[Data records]

──────────

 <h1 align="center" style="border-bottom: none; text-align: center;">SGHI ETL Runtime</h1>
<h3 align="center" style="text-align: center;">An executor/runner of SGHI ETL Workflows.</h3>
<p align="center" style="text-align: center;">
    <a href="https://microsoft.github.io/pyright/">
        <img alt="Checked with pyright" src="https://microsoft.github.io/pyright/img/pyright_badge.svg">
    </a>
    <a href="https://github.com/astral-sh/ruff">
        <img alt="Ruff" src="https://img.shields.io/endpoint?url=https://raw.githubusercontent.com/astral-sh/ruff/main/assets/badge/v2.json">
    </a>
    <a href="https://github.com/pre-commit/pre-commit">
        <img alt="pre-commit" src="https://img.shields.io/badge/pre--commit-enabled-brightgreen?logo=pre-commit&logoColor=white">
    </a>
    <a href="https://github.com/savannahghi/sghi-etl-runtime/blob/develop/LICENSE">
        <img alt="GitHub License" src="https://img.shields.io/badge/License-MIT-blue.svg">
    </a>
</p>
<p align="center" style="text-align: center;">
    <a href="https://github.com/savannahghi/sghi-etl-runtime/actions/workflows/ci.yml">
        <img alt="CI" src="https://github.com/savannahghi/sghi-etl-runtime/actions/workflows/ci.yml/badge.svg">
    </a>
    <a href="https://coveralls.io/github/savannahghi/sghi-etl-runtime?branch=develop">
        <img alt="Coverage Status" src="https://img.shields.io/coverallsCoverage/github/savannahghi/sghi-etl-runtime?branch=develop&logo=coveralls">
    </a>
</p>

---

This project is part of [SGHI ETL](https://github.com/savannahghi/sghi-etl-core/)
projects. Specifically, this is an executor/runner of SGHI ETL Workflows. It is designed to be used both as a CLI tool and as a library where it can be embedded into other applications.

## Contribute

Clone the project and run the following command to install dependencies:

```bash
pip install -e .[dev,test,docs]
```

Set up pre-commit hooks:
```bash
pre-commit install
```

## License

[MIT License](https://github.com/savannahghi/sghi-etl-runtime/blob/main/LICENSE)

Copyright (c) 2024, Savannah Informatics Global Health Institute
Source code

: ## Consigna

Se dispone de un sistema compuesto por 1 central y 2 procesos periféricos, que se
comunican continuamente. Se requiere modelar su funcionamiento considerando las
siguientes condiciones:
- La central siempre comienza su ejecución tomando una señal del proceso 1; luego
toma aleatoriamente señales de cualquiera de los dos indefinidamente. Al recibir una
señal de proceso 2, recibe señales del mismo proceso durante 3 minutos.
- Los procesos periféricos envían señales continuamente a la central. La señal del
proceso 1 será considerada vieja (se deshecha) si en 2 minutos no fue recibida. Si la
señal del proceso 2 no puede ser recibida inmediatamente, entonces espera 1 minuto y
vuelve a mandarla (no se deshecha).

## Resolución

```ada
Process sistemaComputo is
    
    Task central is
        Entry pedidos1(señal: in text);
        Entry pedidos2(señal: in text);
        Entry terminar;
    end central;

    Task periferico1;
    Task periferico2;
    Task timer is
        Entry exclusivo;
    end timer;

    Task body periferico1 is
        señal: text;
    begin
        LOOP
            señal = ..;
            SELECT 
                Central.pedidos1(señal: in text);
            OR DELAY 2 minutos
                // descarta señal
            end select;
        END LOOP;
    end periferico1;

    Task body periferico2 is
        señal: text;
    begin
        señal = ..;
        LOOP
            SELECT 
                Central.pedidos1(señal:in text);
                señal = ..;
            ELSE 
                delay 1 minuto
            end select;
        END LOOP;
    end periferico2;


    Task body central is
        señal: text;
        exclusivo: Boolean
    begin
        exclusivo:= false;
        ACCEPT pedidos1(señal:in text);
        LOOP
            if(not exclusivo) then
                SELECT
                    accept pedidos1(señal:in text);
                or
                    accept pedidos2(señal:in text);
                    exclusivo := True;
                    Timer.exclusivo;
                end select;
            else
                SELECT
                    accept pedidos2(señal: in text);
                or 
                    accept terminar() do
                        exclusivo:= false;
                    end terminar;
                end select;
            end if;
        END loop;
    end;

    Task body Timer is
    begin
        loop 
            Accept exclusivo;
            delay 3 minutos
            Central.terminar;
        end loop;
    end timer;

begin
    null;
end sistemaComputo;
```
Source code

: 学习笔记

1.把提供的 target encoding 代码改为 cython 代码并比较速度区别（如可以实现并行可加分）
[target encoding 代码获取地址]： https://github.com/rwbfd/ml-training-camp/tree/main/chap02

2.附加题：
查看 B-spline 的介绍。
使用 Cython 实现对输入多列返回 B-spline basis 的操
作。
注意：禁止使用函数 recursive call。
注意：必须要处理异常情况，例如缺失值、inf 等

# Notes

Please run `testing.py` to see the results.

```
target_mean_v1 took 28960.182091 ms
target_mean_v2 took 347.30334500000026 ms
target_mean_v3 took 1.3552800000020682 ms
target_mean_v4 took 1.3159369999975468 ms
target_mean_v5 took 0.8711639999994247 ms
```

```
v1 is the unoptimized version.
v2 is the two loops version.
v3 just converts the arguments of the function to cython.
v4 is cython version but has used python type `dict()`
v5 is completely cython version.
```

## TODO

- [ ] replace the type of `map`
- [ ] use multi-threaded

──────────

• [What to work on]:
Search the data above and return each line in which "center" occurs.

• [Solution to this problem]:
 <h1 align="center" style="border-bottom: none; text-align: center;">SGHI ETL Runtime</h1>
<h3 align="center" style="text-align: center;">An executor/runner of SGHI ETL Workflows.</h3>
<p align="center" style="text-align: center;">
<p align="center" style="text-align: center;">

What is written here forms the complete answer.